Karin seems to have entered into a relationship with Erik in the spring of 1565. The position seems to have been quite official, as she was given expensive clothes and appeared with him openly at court, and was given her own apartment and servants. In the summer of 1565, she belonged to the king's retinue to Skara, where she was provided for from the bailiff's provision for the warfaring army, which was otherwise reserved for the army, and illustrates her new status. The royal accounts states that she was given a new and expensive wardrobe and her own staff, among them her own former employer: Karin, the wife of Gert Cantor. When her daughter Sigrid was born in 1566, she was treated as a legitimate princess.
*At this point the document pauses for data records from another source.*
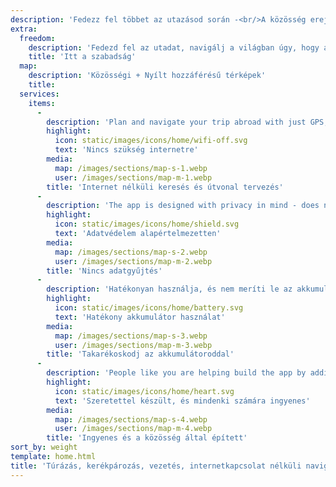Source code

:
 ```yaml
---
description: 'Fedezz fel többet az utazásod során -<br/>A közösség erejével'
extra:
  freedom:
    description: 'Fedezd fel az utadat, navigálj a világban úgy, hogy a magánélet és a közösség kerüljön előtérbe.'
    title: 'Itt a szabadság'
  map:
    description: 'Közösségi + Nyílt hozzáférésű térképek'
    title:
  services:
    items:
      - 
        description: 'Plan and navigate your trip abroad with just GPS, no need for mobile data. Search waypoints while on distant hiking trails or bike paths.'
        highlight:
          icon: static/images/icons/home/wifi-off.svg
          text: 'Nincs szükség internetre'
        media:
          map: /images/sections/map-s-1.webp
          user: /images/sections/map-m-1.webp
        title: 'Internet nélküli keresés és útvonal tervezés'
      - 
        description: 'The app is designed with privacy in mind - does not identify people, does not track you, and does not collect any information. CoMaps was also audited by <span class="text-icon"><svg viewBox="0 0 19 19"><use href="#icon-exodus"></use></svg> [Exodus](https://reports.exodus-privacy.eu.org/reports/app.comaps.google/latest/).'
        highlight:
          icon: static/images/icons/home/shield.svg
          text: 'Adatvédelem alapértelmezetten'
        media:
          map: /images/sections/map-s-2.webp
          user: /images/sections/map-m-2.webp
        title: 'Nincs adatgyűjtés'
      - 
        description: 'Hatékonyan használja, és nem meríti le az akkumulátort, mint más navigációs alkalmazások.'
        highlight:
          icon: static/images/icons/home/battery.svg
          text: 'Hatékony akkumulátor használat'
        media:
          map: /images/sections/map-s-3.webp
          user: /images/sections/map-m-3.webp
        title: 'Takarékoskodj az akkumulátoroddal'
      - 
        description: 'People like you are helping build the app by adding locations to <span class="text-icon"><svg viewBox="0 0 19 19"><use href="#icon-open-street-map"></use></svg> [OpenStreetMap](https://openstreetmap.org)</span>, giving feedback on features, and contributing code on <span class="text-icon"><svg viewbox="0 0 4.233 4.233"> <use href="#icon-codeberg"></use></svg> [Codeberg](https://codeberg.org/comaps)</span> to create great maps together. The project is a fork of Organic Maps and Maps.Me, and driven by an open-source community.'
        highlight:
          icon: static/images/icons/home/heart.svg
          text: 'Szeretettel készült, és mindenki számára ingyenes'
        media:
          map: /images/sections/map-s-4.webp
          user: /images/sections/map-m-4.webp
        title: 'Ingyenes és a közösség által épített'
sort_by: weight
template: home.html
title: 'Túrázás, kerékpározás, vezetés, internetkapcsolat nélküli navigálás adatvédelemmel'
---
```

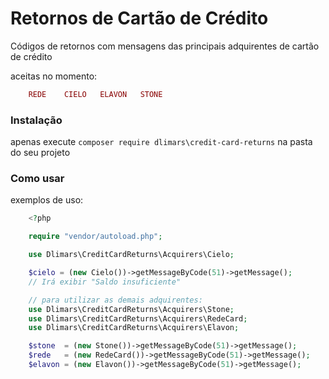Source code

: # Retornos de Cartão de Crédito
Códigos de retornos com mensagens das principais adquirentes de cartão de crédito

aceitas no momento:
```php
    REDE    CIELO   ELAVON   STONE
```

### Instalação
apenas execute `composer require dlimars\credit-card-returns` na pasta do seu projeto


### Como usar
exemplos de uso:

```php
    <?php

    require "vendor/autoload.php";

    use Dlimars\CreditCardReturns\Acquirers\Cielo;

    $cielo = (new Cielo())->getMessageByCode(51)->getMessage();
    // Irá exibir "Saldo insuficiente"

    // para utilizar as demais adquirentes:
    use Dlimars\CreditCardReturns\Acquirers\Stone;
    use Dlimars\CreditCardReturns\Acquirers\RedeCard;
    use Dlimars\CreditCardReturns\Acquirers\Elavon;

    $stone  = (new Stone())->getMessageByCode(51)->getMessage();
    $rede   = (new RedeCard())->getMessageByCode(51)->getMessage();
    $elavon = (new Elavon())->getMessageByCode(51)->getMessage();
```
Before this the king had several mistresses in parallel, such as Agda Persdotter and Doredi Valentinsdotter, but when Karin entered his life, he dismissed them all. She also received education and learned to read and write. His treatment of her caused much astonishment. The ideas of the time suggested witchcraft and love potions to explain the deep attachment.

Karin is reported to have had a fiancé before she met Erik, an ensign named Maximilian. After she became royal mistress, he managed to get into the palace, where he was discovered by Carl the manservant and taken to the king, who had him killed. According to chronicler Daniel Hund, he was in fact trapped by Erik, who had asked Karin to send for him. The truth of the story is unknown.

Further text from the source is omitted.